I did a search for "speed"; changed it to Blogs; clicked 100; CSV; and then created the file "speed". In Excel it showed over 1000 in Y! Page Links. I went to the search results; found the URL in question; clicked on the SEO "Y! Page Links"; and then got a page saying that no results could be found. I have tried this several times; with the same result. Aggravating!!! If I am doing something wrong would you please tell me what it is.

Ken Lyons
Aug 05, 2010

Hey, Edward.
Nope. Looks like you're doing it correctly, but I would wait until the link data finishes populating in the SERPs for all 100 listings before you export into Excel.

Mens t shirts
Aug 19, 2010

Hi, you know the graphic that refers to the 'Anchor' Text links and states Studded Dog Collar, Dog Brush etc, do you use a program to obtain those stats or do you create them manually??

Please help, I've been looking for something to be able to keep track of this sort of data for ages!

Ken Lyons
Aug 24, 2010

Well, I used to be able to grab and import the data using SEO for Firefox and dump it into a spreadsheet. But since Yahoo Link Domain command died, that functionality is now dead.
However, you can get all that data using paid tools such as SEO Spyglass and Linkscape.

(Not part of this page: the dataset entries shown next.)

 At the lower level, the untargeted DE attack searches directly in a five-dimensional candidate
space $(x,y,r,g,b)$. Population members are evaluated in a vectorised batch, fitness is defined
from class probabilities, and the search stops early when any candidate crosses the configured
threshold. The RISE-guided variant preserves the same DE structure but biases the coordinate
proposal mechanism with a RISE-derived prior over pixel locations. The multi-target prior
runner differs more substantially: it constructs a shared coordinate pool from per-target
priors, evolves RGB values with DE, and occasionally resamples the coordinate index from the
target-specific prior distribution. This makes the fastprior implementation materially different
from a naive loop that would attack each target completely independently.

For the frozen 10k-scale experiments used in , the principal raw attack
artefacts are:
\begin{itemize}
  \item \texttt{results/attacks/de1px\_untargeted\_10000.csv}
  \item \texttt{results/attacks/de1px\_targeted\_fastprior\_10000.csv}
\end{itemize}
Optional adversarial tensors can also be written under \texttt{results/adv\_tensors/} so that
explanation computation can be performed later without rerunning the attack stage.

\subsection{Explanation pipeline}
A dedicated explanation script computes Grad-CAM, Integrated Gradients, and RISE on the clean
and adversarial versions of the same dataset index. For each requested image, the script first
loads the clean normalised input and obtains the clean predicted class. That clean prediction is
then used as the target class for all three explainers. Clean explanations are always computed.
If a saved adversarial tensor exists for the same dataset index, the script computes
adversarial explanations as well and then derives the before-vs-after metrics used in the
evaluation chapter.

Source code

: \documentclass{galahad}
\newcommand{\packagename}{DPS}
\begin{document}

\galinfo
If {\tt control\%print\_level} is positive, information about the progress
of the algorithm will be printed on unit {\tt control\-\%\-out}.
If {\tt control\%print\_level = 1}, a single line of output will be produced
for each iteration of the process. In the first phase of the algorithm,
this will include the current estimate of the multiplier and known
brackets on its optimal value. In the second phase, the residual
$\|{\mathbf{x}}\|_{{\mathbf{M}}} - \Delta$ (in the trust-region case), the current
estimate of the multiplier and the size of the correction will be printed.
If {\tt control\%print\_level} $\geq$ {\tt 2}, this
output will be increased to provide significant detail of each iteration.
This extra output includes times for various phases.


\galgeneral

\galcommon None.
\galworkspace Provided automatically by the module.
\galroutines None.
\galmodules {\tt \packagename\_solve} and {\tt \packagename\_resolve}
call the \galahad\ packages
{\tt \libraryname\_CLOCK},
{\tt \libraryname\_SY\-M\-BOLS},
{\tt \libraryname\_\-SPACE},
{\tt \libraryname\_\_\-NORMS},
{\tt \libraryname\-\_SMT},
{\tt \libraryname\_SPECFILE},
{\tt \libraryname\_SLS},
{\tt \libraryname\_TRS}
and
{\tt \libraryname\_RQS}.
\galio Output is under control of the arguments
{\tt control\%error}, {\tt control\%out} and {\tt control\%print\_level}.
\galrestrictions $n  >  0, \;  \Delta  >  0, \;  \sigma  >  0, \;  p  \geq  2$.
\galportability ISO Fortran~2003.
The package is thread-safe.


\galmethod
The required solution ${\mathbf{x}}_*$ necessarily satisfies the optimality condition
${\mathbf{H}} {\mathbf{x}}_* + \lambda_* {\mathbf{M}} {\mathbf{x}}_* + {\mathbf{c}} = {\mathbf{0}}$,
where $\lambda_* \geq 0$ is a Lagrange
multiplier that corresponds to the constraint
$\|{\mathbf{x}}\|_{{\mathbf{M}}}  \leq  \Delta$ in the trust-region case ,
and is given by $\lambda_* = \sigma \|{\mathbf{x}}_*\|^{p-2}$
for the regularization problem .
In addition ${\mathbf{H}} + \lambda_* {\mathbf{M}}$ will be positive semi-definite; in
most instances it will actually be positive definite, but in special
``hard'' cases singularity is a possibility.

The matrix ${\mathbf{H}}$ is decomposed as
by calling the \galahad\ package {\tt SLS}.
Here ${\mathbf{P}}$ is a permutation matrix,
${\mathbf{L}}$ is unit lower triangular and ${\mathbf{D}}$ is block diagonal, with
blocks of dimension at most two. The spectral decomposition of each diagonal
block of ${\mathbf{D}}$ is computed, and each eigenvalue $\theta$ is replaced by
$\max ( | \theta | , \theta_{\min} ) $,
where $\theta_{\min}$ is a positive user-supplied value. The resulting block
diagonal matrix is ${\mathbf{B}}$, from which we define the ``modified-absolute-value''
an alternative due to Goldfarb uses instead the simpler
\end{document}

I use both.
Good luck,

Mens t shirts
Aug 31, 2010

Ken! Thank you sooo much. That is the exact software I was looking for. An SEO company used it for me recently but I couldn't find out what it was!

Many thanks,

Ken Lyons
Aug 31, 2010

Happy to help.

Sep 20, 2010

We are overly dependent on Google's ranking. There should be some app which is able to take SERPs and then reprocess these on a per-individual basis. Also I wanted to know why do comment follows actually decrease link juice. Because that is what killed linking in general. Similarly Apple killed linking by popularizing Apps. Similarly Facebook killed linking by internalizing everything. And now Twitter is trying the same stunt with its right pane and forced t.co

All Giants are after the very linking that makes the web THE WEB.